<中国航空事情>

エアバスと中国

 

 北京と上海を訪ねたのは12月なかばであった。その1週間ほど前、中国は欧州でEC175中型双発ヘリコプターの共同開発に合意していた。のみならず、もっと大きな合意はエアバスA320を150機発注すると共に、その組立て工場の一部を中国にも誘致する計画を進めることで契約書に調印したところだった。

 これらの合意は、温家宝首相の12月4〜7日のフランス訪問で実現したもので、日本でも「中国のしたたかな商談」として報じられた。そのしたたかさはアメリカに向かっても発揮され、欧州ばかりにのめり込むのもどうかという考えからか、11月のブッシュ大統領の訪中に際して、あらかじめ中国側はボーイング737を150機発注していた。

 これらの発注は、西側諸国ならば当然のこと航空会社がそれぞれに自分の考えでおこなうところだが、中国はそこが違う。中国の航空会社も形の上ではいくつもの企業に分かれていて、民営航空を名乗っているが、実際は機材の注文も政府が取り仕切っているらしい。すなわち社会主義下の国営企業である。

 そうなると、規模の大きさを腕力に変えて、欧米双方の2大航空機メーカーを手玉に取ることもできる。というよりも欧米の2大勢力を相手とする「したたかな政治的取引き」も可能になるわけである。


中国東方航空のエアバスA320
私も先日これで北京から上海へ飛んだ。
運賃は540元(約9,000円)

 このような中国市場におけるエアバスとボーイングの売りこみについて、先々週の英「フライト・インターナショナル」誌(2005年12月13日号)が次のように分析している。

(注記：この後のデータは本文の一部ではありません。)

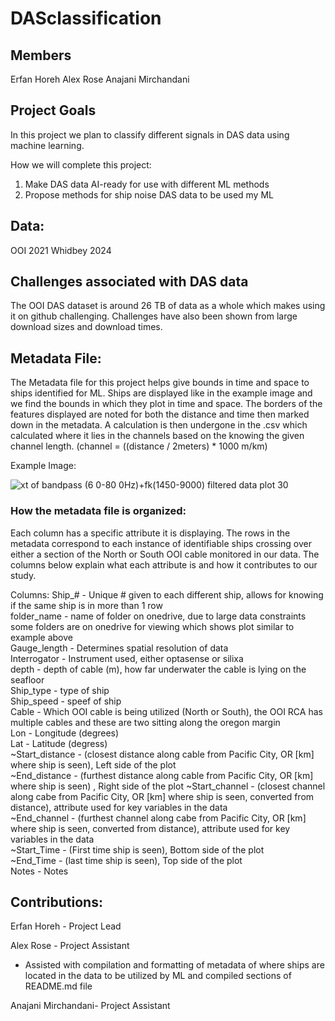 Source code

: # DASclassification

## Members
Erfan Horeh
Alex Rose
Anajani Mirchandani

## Project Goals
In this project we plan to classify different signals in DAS data using machine learning.

How we will complete this project:
1. Make DAS data AI-ready for use with different ML methods
2. Propose methods for ship noise DAS data to be used my ML


## Data:
OOI 2021
Whidbey 2024

## Challenges associated with DAS data
The OOI DAS dataset is around 26 TB of data as a whole which makes using it on github challenging. Challenges have also been shown from large download sizes and download times.

## Metadata File:
The Metadata file for this project helps give bounds in time and space to ships identified for ML. Ships are displayed like in the example image and we find the bounds in which they plot in time and space. The borders of the features displayed are noted for both the distance and time then marked down in the metadata. A calculation is then undergone in the .csv which calculated where it lies in the channels based on the knowing the given channel length. (channel = ((distance / 2meters) * 1000 m/km)

Example Image:  

![xt of bandpass (6 0-80 0Hz)+fk(1450-9000) filtered data plot 30](https://github.com/user-attachments/assets/05f9d48e-e94e-4960-96a0-0365b305878d)

### How the metadata file is organized:
Each column has a specific attribute it is displaying. The rows in the metadata correspond to each instance of identifiable ships crossing over either a section of the North or South OOI cable monitored in our data. The columns below explain what each attribute is and how it contributes to our study.

Columns:
Ship_# - Unique # given to each different ship, allows for knowing if the same ship is in more than 1 row   
folder_name - name of folder on onedrive, due to large data constraints some folders are on onedrive for viewing which shows plot similar to example above   
Gauge_length - Determines spatial resolution of data  
Interrogator - Instrument used, either optasense or silixa  
depth - depth of cable (m), how far underwater the cable is lying on the seafloor  
Ship_type - type of ship  
Ship_speed - speef of ship  
Cable - Which OOI cable is being utilized (North or South), the OOI RCA has multiple cables and these are two sitting along the oregon margin  
Lon	- Longitude (degrees)  
Lat	- Latitude (degress)  
~Start_distance - (closest distance along cable from Pacific City, OR [km] where ship is seen), Left side of the plot  
~End_distance - (furthest distance along cable from Pacific City, OR [km] where ship is seen) , Right side of the plot 
~Start_channel - (closest channel along cabe from Pacific City, OR [km] where ship is seen, converted from distance), attribute used for key variables in the data  
~End_channel - (furthest channel along cabe from Pacific City, OR [km] where ship is seen, converted from distance), attribute used for key variables in the data   
~Start_Time - (First time ship is seen), Bottom side of the plot  
~End_Time -	(last time ship is seen), Top side of the plot  
Notes - Notes  

## Contributions:
Erfan Horeh - Project Lead  

Alex Rose - Project Assistant  
- Assisted with compilation and formatting of metadata of where ships are located in the data to be utilized by ML and compiled sections of README.md file

Anajani Mirchandani- Project Assistant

 中国の温家宝首相の来仏を期して契約調印をおこなうなどは、いかにもフランス的な向こう受けをねらった政治劇である。中国と同様、フランスも欧州の真ん中に咲く華を自負しているので、同じ中華思想をもった国どうしがそれぞれの思惑を秘めてドラマを演じたことになる。

 契約金額は、おそらく100億ドルに近い。この中にはEC175ヘリコプターの共同開発やエアバス機の組立て誘致なども含まれるが、日本円にして1兆円を超える。これで中国のねらいは、欧州との関係を強化することにより、航空宇宙工業の安定的発展はもとより、2008年の北京オリンピックの成功をめざすものでもあろう。

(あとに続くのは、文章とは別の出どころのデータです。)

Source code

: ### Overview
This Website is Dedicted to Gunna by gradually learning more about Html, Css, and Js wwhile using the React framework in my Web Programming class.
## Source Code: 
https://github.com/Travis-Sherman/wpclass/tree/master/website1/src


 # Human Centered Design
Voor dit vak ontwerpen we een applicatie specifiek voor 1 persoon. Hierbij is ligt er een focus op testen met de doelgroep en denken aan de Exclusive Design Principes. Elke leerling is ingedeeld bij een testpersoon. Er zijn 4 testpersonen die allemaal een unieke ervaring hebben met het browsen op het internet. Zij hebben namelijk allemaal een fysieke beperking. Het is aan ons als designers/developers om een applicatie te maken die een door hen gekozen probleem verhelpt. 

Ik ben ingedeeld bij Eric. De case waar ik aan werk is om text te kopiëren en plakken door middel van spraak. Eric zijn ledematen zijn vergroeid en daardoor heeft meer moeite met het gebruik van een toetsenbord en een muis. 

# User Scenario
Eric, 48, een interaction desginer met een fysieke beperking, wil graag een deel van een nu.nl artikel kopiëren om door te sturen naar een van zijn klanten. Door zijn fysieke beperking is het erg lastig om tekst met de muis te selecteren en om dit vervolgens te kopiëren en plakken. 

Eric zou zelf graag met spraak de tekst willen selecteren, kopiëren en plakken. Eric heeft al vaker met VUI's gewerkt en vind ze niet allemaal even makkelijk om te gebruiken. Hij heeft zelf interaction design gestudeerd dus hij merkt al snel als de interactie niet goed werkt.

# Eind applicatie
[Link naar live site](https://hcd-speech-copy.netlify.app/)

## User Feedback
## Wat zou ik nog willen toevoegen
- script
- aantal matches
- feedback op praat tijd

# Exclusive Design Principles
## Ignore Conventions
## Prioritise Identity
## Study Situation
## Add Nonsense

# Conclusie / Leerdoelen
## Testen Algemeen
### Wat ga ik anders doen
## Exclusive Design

 一方、エアバス社の方は中国市場について、100席以上の旅客機は向こう20年間に約1,800機の需要があると見ており、この需要を確保するのがねらいである。たしかに中国は、2〜3年前から多数の西側旅客機を導入してきた。具体的な数字は、下表のとおりである。

大型ジェット旅客機の中国向け引渡し数

エアバス

ボーイング

2002

0

10

2003

0

56

2004

31

1

2005(11月末まで)

58

38
[資料]英「フライト・インターナショナル」誌(2005年12月13日号)

 エアバス社はさらに、A320の中国での最終組み立てを検討している。エアバス機の組み立て工場は現在、南仏トゥールーズと独ハンブルグにあるだけ。双方合わせて月産32機の組立て能力を持つが、これ以上に増やす必要があるかどうかは、今後の受注数によって決まる。しかし、それよりもエアバスとしては、中国に先ず足場を固めたいという考えであろう。結論は来年夏までに出る見こみだ。

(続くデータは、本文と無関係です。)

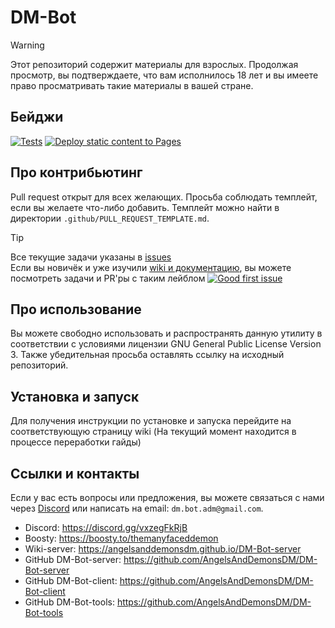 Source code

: # DM-Bot

> [!WARNING]
> Этот репозиторий содержит материалы для взрослых. Продолжая просмотр, вы подтверждаете, что вам исполнилось 18 лет и вы имеете право просматривать такие материалы в вашей стране.

## Бейджи
[![Tests](https://github.com/AngelsAndDemonsDM/DM-Bot/actions/workflows/unittest.yml/badge.svg?branch=master)](https://github.com/AngelsAndDemonsDM/DM-Bot/actions/workflows/unittest.yml)
[![Deploy static content to Pages](https://github.com/AngelsAndDemonsDM/DM-Bot-server/actions/workflows/static.yml/badge.svg)](https://github.com/AngelsAndDemonsDM/DM-Bot-server/actions/workflows/static.yml)

## Про контрибьютинг
Pull request открыт для всех желающих. Просьба соблюдать темплейт, если вы желаете что-либо добавить. Темплейт можно найти в директории `.github/PULL_REQUEST_TEMPLATE.md`.

> [!TIP]
> Все текущие задачи указаны в [issues](https://github.com/AngelsAndDemonsDM/DM-Bot/issues)<br>
> Если вы новичёк и уже изучили [wiki и документацию](https://angelsanddemonsdm.github.io/DM-Bot-server/main.html), вы можете посмотреть задачи и PR'ры с таким лейблом [![Good first issue](https://img.shields.io/github/labels/AngelsAndDemonsDM/DM-Bot/Good%20first%20issue)](https://github.com/AngelsAndDemonsDM/DM-Bot/labels/Good%20first%20issue)

## Про использование
Вы можете свободно использовать и распространять данную утилиту в соответствии с условиями лицензии GNU General Public License Version 3. Также убедительная просьба оставлять ссылку на исходный репозиторий.

## Установка и запуск
Для получения инструкции по установке и запуска перейдите на соответствующую страницу wiki (На текущий момент находится в процессе переработки гайды)

## Ссылки и контакты
Если у вас есть вопросы или предложения, вы можете связаться с нами через [Discord](https://discord.gg/vxzegFkRjB) или написать на email: `dm.bot.adm@gmail.com`.
- Discord: https://discord.gg/vxzegFkRjB
- Boosty: https://boosty.to/themanyfaceddemon
- Wiki-server: https://angelsanddemonsdm.github.io/DM-Bot-server
- GitHub DM-Bot-server: https://github.com/AngelsAndDemonsDM/DM-Bot-server
- GitHub DM-Bot-client: https://github.com/AngelsAndDemonsDM/DM-Bot-client
- GitHub DM-Bot-tools: https://github.com/AngelsAndDemonsDM/DM-Bot-tools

 エアバス社がこうした戦略を考える背景には、競争相手のボーイングと日本との関係がある。つまりボーイング社は日本を下請けとして使い、787の開発パートナーとして遇することにより、日本政府から多額の資金を引き出し、全日空や日航から大量の注文を獲得した。同じことをエアバス社は中国との間でやろうとしているのではないのか。

 だが西側から見て、日本と中国を一緒にするわけにはいかない。航空関連の先端技術を中国に見せてしまっていいものかどうか。ビジネスだけでは割り切れないものもあるはず。

 さらに欧州が中国との関係を深めるならば、もうひとつの巨大市場、すなわち米国におけるエアバス機の立場を悪くするおそれもある。中国市場でエアバスがひとり勝ちをすれば、アメリカ市場から閉め出されるかもしれない。そして欧米間の航空機をめぐる貿易摩擦はいっそうぎくしゃくするに違いない。

 ましてや欧州側がめざすアメリカの軍需は、きわめて望み薄になってしまう。


12月13日朝、上海航空航天国際展覧会の開会式で
リボンカットの準備をする中国東方航空のスチュワーデスたち。
花形職業なので美人が多い。

 さて、私の中国訪問の感想だが、中国の経済は決して自由ではない。金斗雲に乗った孫悟空がお釈迦様の手の中を右往左往しただけで終わったように、中国でのビジネスは共産党の手のひらの上で踊っているようなものである。逆に、その手に乗らなければ経済活動はできない。

 それでいて、手のひらにのせてくれといっても、中国側が手を開かなければ乗ることはできない。そのうえ、うまく乗ったと思っても、向こうがいやになれば、その手をひと振りするだけでこぼれ落ちてしまう。

 欧米諸国は、それを承知の上で手を開かせ、その手に乗って、手を振ったりしないように強大な政治力と軍事力をもって抑えている。ところが骨抜き日本は、中国の恫喝に対抗できるような政治力も軍事力もない。靖国神社への内政干渉すら反論できず、尖閣列島の石油盗掘にも反撃できないほどだから、中国に出かけていった企業もいつ共産党の手のひらから振り落とされるかもしれない。

 ヤオハン・ストアに何があったか知らないが、大きな店を上海に開いて、開店当日は107万人というギネスブックにのるほどの集客をしながら、たちまち振り落とされてしまった。これを無謀な中国進出というそうで、いまでは同じ八伯伴(ヤオハン)百貨店といっても、経営は中国側に乗っ取られている。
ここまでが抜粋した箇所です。